The washing machine also uses kilowatts, but I'm not sure I'm ready to switch to hand washing just yet. The real biggie, though, is the shower. We have an electric shower which is pathetically feeble, yet still manages to use 7.5 kW, and we use it for much longer at a time than the kettle. We really must crack on with those solar panels!

As well as power consumption, the monitor has a built in thermometer and displays the temperature. At first, I thought this was an added bonus. Most lists of tips for saving energy include advice to turn the thermostat down a degree or two, so a thermometer fits with that approach. However, this one is slightly different.

The accompanying booklet informs us that a temperature "below 17°C is considered too cold for healthy living," and "If flashing it is below 13°C, please turn your heating up." This thing is geared up to tell us to increase our heating, but will never tell us to reduce it.

Ever since it came into our house, this thing has been complaining that it's too cold:

Electricity monitor flashing warnings at me. I had trouble taking these photos, but the one on the left has no temperature information whereas if you look closely at the one on the right (or the one above), you'll see it says "too cold" and "11" in the bottom right hand corner*

Not only does it complain, but it consistently reads two degrees lower than the old fashioned thermometer we have on the wall. Call me cynical, but this company sells gas, too...


*We do keep our house cool but I have to agree that, even allowing for the two-degree error, 13°C is on the chilly side. This is because our central heating has broken, but that's another story.

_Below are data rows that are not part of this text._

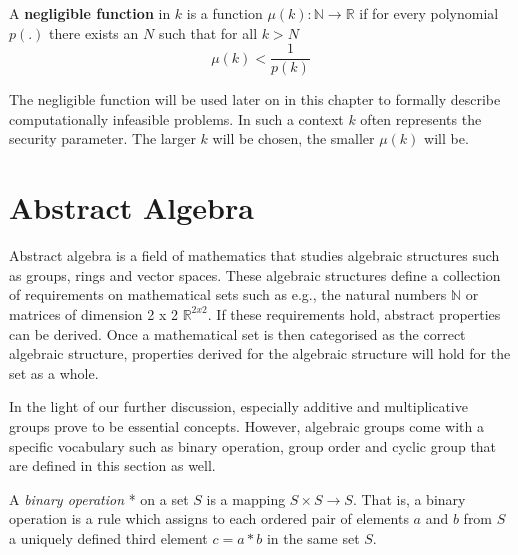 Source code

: \begin{defn}
\label{def:negligible_function}
A \textbf{negligible function} in $k$ is a function $\mu \left( k \right): \mathbb{N} \rightarrow \mathbb{R}$ if for every polynomial $p \left( . \right)$ there exists an $N$ such that for all $k > N$~\cite{book:Goldreich97}
 \begin{equation*}
  \mu \left( k \right) < \frac{1}{p\left( k \right)} 
 \end{equation*}
\end{defn}

The negligible function will be used later on in this chapter to formally describe computationally infeasible problems. In such a context $k$ often represents the security parameter. The larger $k$ will be chosen, the smaller $\mu \left( k \right)$ will be.

\section{Abstract Algebra}
Abstract algebra is a field of mathematics that studies algebraic structures such as groups, rings and vector spaces. These algebraic structures define a collection of requirements on mathematical sets such as e.g., the natural numbers $\mathbb{N}$ or matrices of dimension 2 x 2 $\mathbb{R}^{2 x 2}$. If these requirements hold, abstract properties can be derived. Once a mathematical set is then categorised as the correct algebraic structure, properties derived for the algebraic structure will hold for the set as a whole.

In the light of our further discussion, especially additive and multiplicative groups prove to be essential concepts. However, algebraic groups come with a specific vocabulary such as binary operation, group order and cyclic group that are defined in this section as well.

\begin{defn}
 A \textit{binary operation} * on a set $S$ is a mapping $S \times S \rightarrow S$. That is, a binary operation is a rule which assigns to each ordered pair of elements $a$ and $b$ from $S$ a uniquely defined third element $c = a*b$ in the same set $S$.~\cite{book:handbook_of_applied_cryptography,book:survey_of_modern_algebra}
\end{defn}


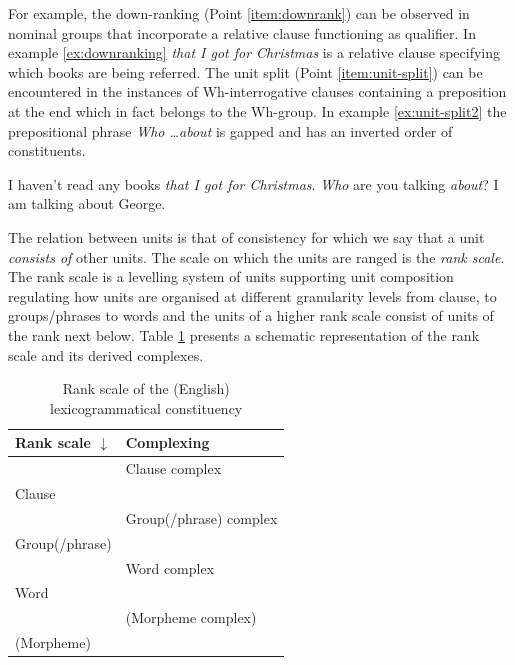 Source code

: For example, the down-ranking (Point \ref{item:downrank}) can be observed in nominal groups that incorporate a relative clause functioning as qualifier. In example \ref{ex:downranking} \textit{that I got for Christmas} is a relative clause specifying which books are being referred. The unit split (Point \ref{item:unit-split}) can be encountered in the instances of Wh-interrogative clauses containing a preposition at the end which in fact belongs to the Wh-group. In example \ref{ex:unit-split2} the prepositional phrase \textit{Who \dots about} is gapped and has an inverted order of constituents. 


\begin{exe}
	\ex\label{ex:downranking} I haven't read any books \textit{that I got for Christmas}.
	\ex\label{ex:unit-split2} \textit{Who} are you talking \textit{about}?
	\ex\label{ex:unit-split1} I am talking about George.
\end{exe}

The relation between units is that of consistency for which we say that a unit \textit{consists of} other units. The scale on which the units are ranged is the \textit{rank scale}. The rank scale is a levelling system of units supporting unit composition regulating how units are organised at different granularity levels from clause, to groups/phrases to words and the units of a higher rank scale consist of units of the rank next below. Table \ref{tab:rank-scale} presents a schematic representation of the rank scale and its derived complexes.

\begin{table}[h]
	\centering
	\begin{tabular}{|l|l|}
		\hline
		{\bf Rank scale $\downarrow$} & {\bf Complexing} \\ \hline
		& Clause complex           \\ \hline
		Clause           &                          \\ \hline
		& Group(/phrase) complex   \\ \hline
		Group(/phrase)   &                          \\ \hline
		& Word complex             \\ \hline
		Word             &                          \\ \hline
		& (Morpheme complex)       \\ \hline
		(Morpheme)       &                          \\ \hline
	\end{tabular}
	\caption{Rank scale of the (English) lexicogrammatical constituency}
	\label{tab:rank-scale}
\end{table}


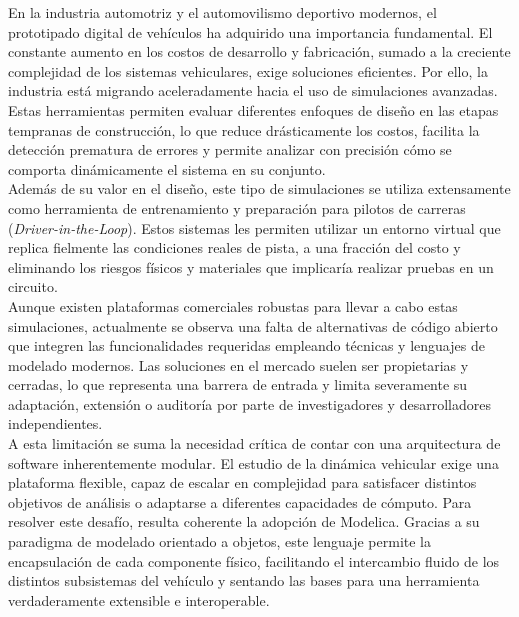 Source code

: En la industria automotriz y el automovilismo deportivo modernos, el prototipado digital de vehículos ha adquirido una importancia fundamental. El constante aumento en los costos de desarrollo y fabricación, sumado a la creciente complejidad de los sistemas vehiculares, exige soluciones eficientes. Por ello, la industria está migrando aceleradamente hacia el uso de simulaciones avanzadas. Estas herramientas permiten evaluar diferentes enfoques de diseño en las etapas tempranas de construcción, lo que reduce drásticamente los costos, facilita la detección prematura de errores y permite analizar con precisión cómo se comporta dinámicamente el sistema en su conjunto.\\

Además de su valor en el diseño, este tipo de simulaciones se utiliza extensamente como herramienta de entrenamiento y preparación para pilotos de carreras (\textit{Driver-in-the-Loop}). Estos sistemas les permiten utilizar un entorno virtual que replica fielmente las condiciones reales de pista, a una fracción del costo y eliminando los riesgos físicos y materiales que implicaría realizar pruebas en un circuito.\\

Aunque existen plataformas comerciales robustas para llevar a cabo estas simulaciones, actualmente se observa una falta de alternativas de código abierto que integren las funcionalidades requeridas empleando técnicas y lenguajes de modelado modernos. Las soluciones en el mercado suelen ser propietarias y cerradas, lo que representa una barrera de entrada y limita severamente su adaptación, extensión o auditoría por parte de investigadores y desarrolladores independientes.\\

A esta limitación se suma la necesidad crítica de contar con una arquitectura de software inherentemente modular. El estudio de la dinámica vehicular exige una plataforma flexible, capaz de escalar en complejidad para satisfacer distintos objetivos de análisis o adaptarse a diferentes capacidades de cómputo. Para resolver este desafío, resulta coherente la adopción de Modelica. Gracias a su paradigma de modelado orientado a objetos, este lenguaje permite la encapsulación de cada componente físico, facilitando el intercambio fluido de los distintos subsistemas del vehículo y sentando las bases para una herramienta verdaderamente extensible e interoperable.\\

  1. You are from hardier stock than me - I find 17 is the lowest I can tolerate or my hands are too cold to function! I don't mind wearing extra jumpers etc, but gloves aren't terribly practical!
    I found our monitor a bit of a useless gadget after the initial gasping at the power guzzlers. After that, it was just kind of preaching to the converted.

  2. I think I may find it annoying as well as useless, before long. Right now it's not only warning me that it's too cold, but also that I'm in danger of exceeding my target (because I did a load of washing this morning) and the 'Gridwatch alert' is on, which is nothing more than a very basic clock, which comes on between 4 and 7 every evening.

    Yesterday I linked it up to the online software, and found some very odd energy saving tips: "Use a ceiling fan to cool down" - it's obviously not receiving the temperature data! - "Close blinds or net curtains during the day" - er, why? Oh! As opposed to closing the curtains! - and the one that amused me most, "Wear clothes again instead of washing them!"

    Still, it did give me a pretty graph, and I like nothing better than a nice graph.